The delay would not be surprising, given that the legislature has been discussing major tax reform for years but has never come close to passing a tax overhaul. Also, the 2010 elections, in which all legislative seats are up for re-election, will make it politically difficult to pass a significant -- and likely controversial -- tax package.
"I wouldn't rule it out, but I wouldn't rule it in either," said Rep. Hugh Holliman, D-Davidson, the House majority leader. "This is a monumental look at a change to our tax structure, and I don't think we want to rush it."
Legislators adjourned their 2009 session in August, after plugging a massive state budget hole with a combination of budget cuts and tax increases. The budget crisis was caused by the recession, but it was exacerbated by the state's old-fashioned tax system and heavy reliance on the sales tax, which creates large fluctuations in state revenue.

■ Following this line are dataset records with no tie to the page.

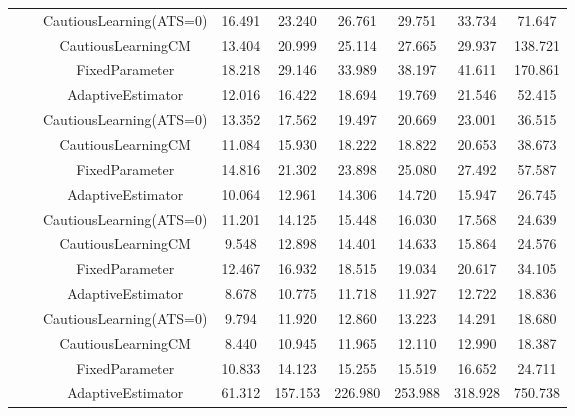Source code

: \begin{table}[!h]
\begin{tabular}[t]{ccccccccc}
 &  & CautiousLearning(ATS=0) & 16.491 & 23.240 & 26.761 & 29.751 & 33.734 & 71.647\\

 &  & CautiousLearningCM & 13.404 & 20.999 & 25.114 & 27.665 & 29.937 & 138.721\\

 & \multirow[t]{-4}{*}{\centering\arraybackslash 0.75} & FixedParameter & 18.218 & 29.146 & 33.989 & 38.197 & 41.611 & 170.861\\
\cmidrule{2-9}
 &  & AdaptiveEstimator & 12.016 & 16.422 & 18.694 & 19.769 & 21.546 & 52.415\\

 &  & CautiousLearning(ATS=0) & 13.352 & 17.562 & 19.497 & 20.669 & 23.001 & 36.515\\

 &  & CautiousLearningCM & 11.084 & 15.930 & 18.222 & 18.822 & 20.653 & 38.673\\

 & \multirow[t]{-4}{*}{\centering\arraybackslash 1.00} & FixedParameter & 14.816 & 21.302 & 23.898 & 25.080 & 27.492 & 57.587\\
\cmidrule{2-9}
 &  & AdaptiveEstimator & 10.064 & 12.961 & 14.306 & 14.720 & 15.947 & 26.745\\

 &  & CautiousLearning(ATS=0) & 11.201 & 14.125 & 15.448 & 16.030 & 17.568 & 24.639\\

 &  & CautiousLearningCM & 9.548 & 12.898 & 14.401 & 14.633 & 15.864 & 24.576\\

 & \multirow[t]{-4}{*}{\centering\arraybackslash 1.25} & FixedParameter & 12.467 & 16.932 & 18.515 & 19.034 & 20.617 & 34.105\\
\cmidrule{2-9}
 &  & AdaptiveEstimator & 8.678 & 10.775 & 11.718 & 11.927 & 12.722 & 18.836\\

 &  & CautiousLearning(ATS=0) & 9.794 & 11.920 & 12.860 & 13.223 & 14.291 & 18.680\\

 &  & CautiousLearningCM & 8.440 & 10.945 & 11.965 & 12.110 & 12.990 & 18.387\\

\multirow[t]{-28}{*}{\centering\arraybackslash 1} & \multirow[t]{-4}{*}{\centering\arraybackslash 1.50} & FixedParameter & 10.833 & 14.123 & 15.255 & 15.519 & 16.652 & 24.711\\
\cmidrule{1-9}
 &  & AdaptiveEstimator & 61.312 & 157.153 & 226.980 & 253.988 & 318.928 & 750.738\\


\end{tabular}
\end{table}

When legislators adjourned in August, they promised to spend the fall and winter extensively studying tax reform with the goal of holding public hearings and passing a bill in 2010. Since then, the House and Senate finance committees have met jointly three times, each time hearing presentations from tax experts.
The full legislature will go back into session in May for a so-called short session, which normally lasts only about two months.
The Senate majority leader, Martin Nesbitt, said he believes it's unlikely that tax reform could be passed in the 2010 session.
"The short session is designed really to go down there and make budget adjustments," said Nesbitt, D-Buncombe. "It's not really designed for any kind of major overhaul or major legislation. So it would be difficult to do it this summer."
Many previous committees have studied tax reform without reaching broad agreement on the sorts of changes needed. For instance, most experts and legislators agree that the sales tax rate should be lowered but that it should be expanded to cover many more services. And many of the loopholes and exemptions currently in the state's tax code should be closed, they say.
Still, legislative leaders say that more study is needed.
"The pace is deliberate so that we don't sprint ahead and make changes without full understanding what the changes would mean," said Rep. Paul Luebke, D-Durham and one of the House's chief tax writers.
Over the summer, during budget negotiations, some Senate Democrats proposed a major package of tax changes, arguing that the state's budget crisis provided the best opportunity to enact tax reform. But House leaders did not agree to the package, and legislators, as they have in previous recessions, ultimately relied on an increase to the sales-tax rate to close a budget shortfall.
Democrats said that for tax reform to have a shot at passing in 2010, it would have to have bipartisan support. Democrats do not want to be solely responsible in an election year for a complex tax overhaul that is almost certain to anger certain interest groups. For example, overhaul might result in groups losing their tax exemptions or businesses forced to start collecting sales tax for the first time.
Republicans have expressed general agreement with the need to modernize the state's tax system, which hasn't been significantly changed since the Great Depression.
But they said they would support a bill only under several conditions, including that the changes be revenue-neutral, and that there be some legal mechanism to limit the growth of government spending.